PostgreSQL Indexing: GIN, Django, and Trigram Similarity
PostgreSQL supports a special type of index called GIN – Generalized Inverted Index. This type of index is especially helpful for improving the performance of queries against composite fields, particularly for applications such as full-text search or any relatively static data.
GIN and GiST
If you are familiar with GiST indexes in PostgreSQL, then GIN should be familiar. Some of the main performance differences between the two index types follow from the documentation :
- GIN index lookups are about three times faster than GiST
- GIN indexes take about three times longer to build than GiST
- GIN indexes are moderately slower to update than GiST indexes, but about 10 times slower if fast-update support was disabled
- GIN indexes are two-to-three times larger than GiST indexes
In summary, while GIN lookups are generally faster, they can be much slower to build and update than GiST ones and take up more space. This can be an advantageous tradeoff, however, depending on the application. Static data is particularly well suited for GIN.
In Django, there is support for GIN and related technology for querying against these indexes called Trigram Similarity. To enable support for this feature, one must use the extension TrigramExtension. In addition, if one is using model fields that are not natively supported by GIN such as character fields – anything that is not jsonb, array, and tsvector – the BtreeGinExtension must also be enabled .
These extensions can be placed in a Django migration to enable database support. Once in place, subsequent migration operations can add GIN indexes to fields using the GinIndex module. For example, if one were to index a name field - which should be relatively static in the database – with GIN, it may look like the following (assuming a Django model enclosing the Meta class):
class Meta: indexes = [ GinIndex(fields=['name']), ]

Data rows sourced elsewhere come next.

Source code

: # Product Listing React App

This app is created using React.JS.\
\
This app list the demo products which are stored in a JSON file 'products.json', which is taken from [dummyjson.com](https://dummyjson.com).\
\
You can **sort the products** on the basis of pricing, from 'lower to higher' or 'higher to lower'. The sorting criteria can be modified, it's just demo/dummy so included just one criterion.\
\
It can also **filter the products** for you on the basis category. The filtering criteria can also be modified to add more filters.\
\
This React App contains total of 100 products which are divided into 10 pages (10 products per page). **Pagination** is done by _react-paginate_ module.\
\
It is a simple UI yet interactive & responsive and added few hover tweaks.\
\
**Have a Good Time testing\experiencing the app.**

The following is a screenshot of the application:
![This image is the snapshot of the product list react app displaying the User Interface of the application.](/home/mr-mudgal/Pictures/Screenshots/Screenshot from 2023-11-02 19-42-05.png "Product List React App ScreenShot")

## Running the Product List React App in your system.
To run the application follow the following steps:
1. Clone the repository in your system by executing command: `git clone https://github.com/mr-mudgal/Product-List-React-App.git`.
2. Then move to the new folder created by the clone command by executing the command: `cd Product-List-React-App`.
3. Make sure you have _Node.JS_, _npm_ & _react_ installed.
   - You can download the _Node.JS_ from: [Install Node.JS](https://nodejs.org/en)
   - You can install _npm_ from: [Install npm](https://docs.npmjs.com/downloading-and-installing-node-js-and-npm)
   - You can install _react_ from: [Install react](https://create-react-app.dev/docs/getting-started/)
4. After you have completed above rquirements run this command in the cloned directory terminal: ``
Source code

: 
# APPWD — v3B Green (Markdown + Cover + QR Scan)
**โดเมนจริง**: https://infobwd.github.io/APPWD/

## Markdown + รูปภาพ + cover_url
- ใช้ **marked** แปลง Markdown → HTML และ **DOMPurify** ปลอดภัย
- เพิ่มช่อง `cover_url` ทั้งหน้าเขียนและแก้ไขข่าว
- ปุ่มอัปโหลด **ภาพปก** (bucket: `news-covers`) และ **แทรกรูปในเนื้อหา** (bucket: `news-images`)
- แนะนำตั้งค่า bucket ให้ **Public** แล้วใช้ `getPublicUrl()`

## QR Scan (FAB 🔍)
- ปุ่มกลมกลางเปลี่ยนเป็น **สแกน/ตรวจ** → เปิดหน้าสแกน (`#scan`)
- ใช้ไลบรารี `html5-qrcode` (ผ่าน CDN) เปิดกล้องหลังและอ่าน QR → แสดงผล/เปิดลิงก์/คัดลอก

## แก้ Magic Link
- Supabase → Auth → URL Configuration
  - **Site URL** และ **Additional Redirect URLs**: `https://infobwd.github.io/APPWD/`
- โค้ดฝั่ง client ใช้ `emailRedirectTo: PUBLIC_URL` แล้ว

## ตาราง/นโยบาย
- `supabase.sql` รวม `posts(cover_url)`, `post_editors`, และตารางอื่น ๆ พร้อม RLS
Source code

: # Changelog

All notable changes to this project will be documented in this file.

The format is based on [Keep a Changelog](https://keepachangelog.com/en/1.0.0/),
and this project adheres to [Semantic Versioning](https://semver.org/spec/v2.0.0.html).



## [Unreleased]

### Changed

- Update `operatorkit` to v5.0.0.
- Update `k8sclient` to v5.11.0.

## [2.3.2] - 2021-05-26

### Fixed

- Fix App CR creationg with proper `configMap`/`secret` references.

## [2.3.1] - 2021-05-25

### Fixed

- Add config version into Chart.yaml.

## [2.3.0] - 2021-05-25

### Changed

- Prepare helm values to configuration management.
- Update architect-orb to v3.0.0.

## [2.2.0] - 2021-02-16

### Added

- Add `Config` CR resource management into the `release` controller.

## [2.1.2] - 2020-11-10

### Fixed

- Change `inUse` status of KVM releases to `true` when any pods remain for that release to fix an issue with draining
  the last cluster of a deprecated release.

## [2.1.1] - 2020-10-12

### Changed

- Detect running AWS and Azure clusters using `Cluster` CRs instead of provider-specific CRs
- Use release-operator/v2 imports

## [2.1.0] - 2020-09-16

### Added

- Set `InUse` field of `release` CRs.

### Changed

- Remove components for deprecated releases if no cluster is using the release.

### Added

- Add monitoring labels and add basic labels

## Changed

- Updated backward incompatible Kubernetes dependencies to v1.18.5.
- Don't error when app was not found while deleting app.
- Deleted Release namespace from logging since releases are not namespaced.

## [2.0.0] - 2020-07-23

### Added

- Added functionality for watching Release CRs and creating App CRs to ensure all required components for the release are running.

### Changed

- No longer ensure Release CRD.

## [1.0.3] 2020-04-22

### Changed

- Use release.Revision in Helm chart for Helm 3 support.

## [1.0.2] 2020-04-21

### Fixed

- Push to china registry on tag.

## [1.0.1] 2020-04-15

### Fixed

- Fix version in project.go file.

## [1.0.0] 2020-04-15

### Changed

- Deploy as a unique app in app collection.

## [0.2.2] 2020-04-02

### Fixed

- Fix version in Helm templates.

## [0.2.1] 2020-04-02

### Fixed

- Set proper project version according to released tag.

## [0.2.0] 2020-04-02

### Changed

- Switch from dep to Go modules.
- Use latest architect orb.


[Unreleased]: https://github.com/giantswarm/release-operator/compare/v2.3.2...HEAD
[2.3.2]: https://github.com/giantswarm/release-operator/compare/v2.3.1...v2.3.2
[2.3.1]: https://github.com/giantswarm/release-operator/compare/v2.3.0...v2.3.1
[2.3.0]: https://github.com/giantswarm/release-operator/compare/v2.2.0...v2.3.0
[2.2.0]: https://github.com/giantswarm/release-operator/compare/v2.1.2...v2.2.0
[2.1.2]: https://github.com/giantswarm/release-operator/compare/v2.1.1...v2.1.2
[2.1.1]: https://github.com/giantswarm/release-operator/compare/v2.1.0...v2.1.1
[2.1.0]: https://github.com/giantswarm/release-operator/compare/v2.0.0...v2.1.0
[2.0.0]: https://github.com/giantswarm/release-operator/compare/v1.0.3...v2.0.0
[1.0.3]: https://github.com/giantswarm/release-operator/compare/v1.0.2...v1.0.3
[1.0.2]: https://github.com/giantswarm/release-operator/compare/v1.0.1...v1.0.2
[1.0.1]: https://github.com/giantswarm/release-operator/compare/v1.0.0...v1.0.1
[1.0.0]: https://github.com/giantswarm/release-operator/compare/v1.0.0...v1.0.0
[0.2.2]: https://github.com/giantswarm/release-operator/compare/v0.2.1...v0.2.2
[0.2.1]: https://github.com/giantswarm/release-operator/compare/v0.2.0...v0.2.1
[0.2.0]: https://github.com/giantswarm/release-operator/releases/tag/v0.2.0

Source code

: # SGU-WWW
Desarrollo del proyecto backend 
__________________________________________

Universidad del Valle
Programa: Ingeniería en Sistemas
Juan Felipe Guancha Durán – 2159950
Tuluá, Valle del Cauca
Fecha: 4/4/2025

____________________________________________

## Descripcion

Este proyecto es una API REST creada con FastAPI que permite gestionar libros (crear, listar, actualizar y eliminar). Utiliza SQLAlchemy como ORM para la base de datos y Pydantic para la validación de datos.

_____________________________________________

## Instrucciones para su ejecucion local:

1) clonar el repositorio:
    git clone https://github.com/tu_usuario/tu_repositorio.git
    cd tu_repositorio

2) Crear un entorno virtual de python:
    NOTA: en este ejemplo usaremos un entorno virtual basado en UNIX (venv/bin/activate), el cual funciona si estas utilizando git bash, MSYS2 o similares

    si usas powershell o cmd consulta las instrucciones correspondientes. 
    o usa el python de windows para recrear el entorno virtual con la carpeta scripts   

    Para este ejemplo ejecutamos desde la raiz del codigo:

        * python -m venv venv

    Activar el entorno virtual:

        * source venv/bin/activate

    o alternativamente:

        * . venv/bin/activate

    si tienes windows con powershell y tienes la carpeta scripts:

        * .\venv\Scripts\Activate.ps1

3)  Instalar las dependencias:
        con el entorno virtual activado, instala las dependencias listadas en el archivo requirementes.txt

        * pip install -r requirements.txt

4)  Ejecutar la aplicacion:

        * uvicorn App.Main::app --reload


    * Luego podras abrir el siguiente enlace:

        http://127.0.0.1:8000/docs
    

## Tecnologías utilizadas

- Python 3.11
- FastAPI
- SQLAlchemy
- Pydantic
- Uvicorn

Note that GIN does not support NULL values, so the column must be null=False in the model definition.
Once in place, one can then efficiently query the data using a trigram similarity annotation:
results = MyModel.objects.annotate( similarity=TrigramSimilarity('name', ‘Joe’ ).filter(similarity__gt=0.3).order_by('-similarity')
In this post, we have only scratched the surface of what GIN indexing can provide in the context of a web application. If you have been considering alternative search technologies but are already using PostgreSQL, you may find that leveraging its native support for text search and indexing beneficial.